### Task instructions
Return exactly the lines that run from the one containing "am)\right) \sim \\" to the end of the entries, with both ends included.

Dataset entries:
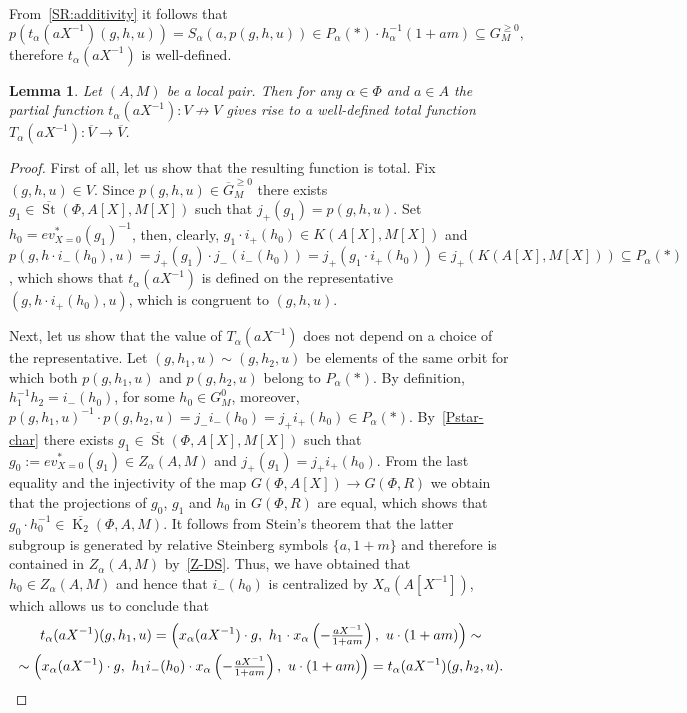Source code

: \documentclass[oneside, 8pt]{amsart}
\newtheorem{lemma}{Lemma}
\theoremstyle{remark}
\theoremstyle{definition}
\numberwithin{lemma}{section}
\numberwithin{prop}{section}
\numberwithin{corollary}{section}
\DeclareMathOperator{\St}{St}
\DeclareMathOperator{\K}{K}
\numberwithin{equation}{section}
\begin{document}
From~\cref{SR:additivity} it follows that
\[p\left(t_\alpha(aX^{-1}) (g, h, u)\right) = S_\alpha(a, p(g, h, u)) \in P_\alpha(*) \cdot h_{\alpha}^{-1}(1+am) \subseteq G_M^{\geq 0},\]
therefore $t_\alpha(aX^{-1})$ is well-defined.

\begin{lemma}\label{lem:orbit-action} Let $(A, M)$ be a local pair. 
Then for any $\alpha \in \Phi$ and $a \in A$ the partial function $t_\alpha(aX^{-1}) \colon V \not \to V$ gives rise to a well-defined total function $T_\alpha(aX^{-1}) \colon \overline{V} \to \overline{V}$. \end{lemma}
\begin{proof}
 First of all, let us show that the resulting function is total. 
 Fix $(g, h, u) \in V$. Since $p(g, h, u) \in \overline{G}^{\geq 0}_M$ there exists $g_1 \in \overline{\St}(\Phi, A[X], M[X])$ such that $j_+(g_1) = p(g, h, u).$
 Set $h_0 = ev^*_{X=0}(g_1)^{-1}$, then, clearly, $g_1 \cdot i_+(h_0) \in K(A[X], M[X])$ and 
 $p(g, h \cdot i_-(h_0), u) = j_+(g_1) \cdot j_-(i_-(h_0)) = j_+(g_1 \cdot i_+(h_0)) \in j_+(K(A[X], M[X])) \subseteq P_\alpha(*)$, which shows that $t_\alpha(aX^{-1})$ is defined on the representative $(g, h \cdot i_+(h_0), u)$, which is congruent to $(g, h, u)$.
  
 Next, let us show that the value of $T_\alpha(aX^{-1})$ does not depend on a choice of the representative.
 Let $(g, h_1, u) \sim (g, h_2, u)$ be elements of the same orbit for which both $p(g, h_1, u)$ and $p(g, h_2, u)$ belong to $P_\alpha(*)$.
 By definition, $h_1^{-1} h_2 = i_-(h_0)$, for some $h_0 \in G^0_M$, moreover, 
  $p(g, h_1, u)^{-1} \cdot p(g, h_2, u) = j_- i_-(h_0) = j_+ i_+(h_0) \in P_\alpha(*)$.
 By~\cref{Pstar-char} there exists $g_1 \in \overline{\St}(\Phi, A[X], M[X])$ such that $g_0 := ev^*_{X=0}(g_1) \in Z_\alpha(A, M)$ and $j_+(g_1) = j_+ i_+ (h_0)$.
 From the last equality and the injectivity of the map $G(\Phi, A[X]) \to G(\Phi, R)$ we obtain that the projections of $g_0$, $g_1$ and $h_0$ in $G(\Phi, R)$ are equal, which shows that $g_0 \cdot h_0^{-1} \in \overline{\K_2}(\Phi, A, M)$. It follows from Stein's theorem that the latter subgroup is generated by relative Steinberg symbols $\{ a, 1 + m \}$ and therefore is contained in $Z_\alpha(A, M)$ by~\cref{Z-DS}. Thus, we have obtained that $h_0 \in Z_\alpha(A, M)$ and hence that $i_-(h_0)$ is centralized by $X_\alpha(A[X^{-1}])$, which allows us to conclude that
 \begin{multline} \nonumber
  t_\alpha(aX^{-1})(g, h_1, u) = \left( x_\alpha(aX^{-1})\cdot g ,\ h_1 \cdot x_\alpha\left(-\tfrac{aX^{-1}}{1 + am}\right),\ u \cdot (1 + am)\right) \sim \\
  \sim \left( x_\alpha(aX^{-1})\cdot g ,\ h_1 i_-(h_0) \cdot x_\alpha\left(-\tfrac{aX^{-1}}{1 + am}\right),\ u \cdot (1 + am)\right) = t_\alpha(aX^{-1})(g, h_2, u). \qedhere
 \end{multline} \end{proof}
\end{document}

### Finished task
  t_\alpha(aX^{-1})(g, h_1, u) = \left( x_\alpha(aX^{-1})\cdot g ,\ h_1 \cdot x_\alpha\left(-\tfrac{aX^{-1}}{1 + am}\right),\ u \cdot (1 + am)\right) \sim \\
  \sim \left( x_\alpha(aX^{-1})\cdot g ,\ h_1 i_-(h_0) \cdot x_\alpha\left(-\tfrac{aX^{-1}}{1 + am}\right),\ u \cdot (1 + am)\right) = t_\alpha(aX^{-1})(g, h_2, u). \qedhere
 \end{multline} \end{proof}
\end{document}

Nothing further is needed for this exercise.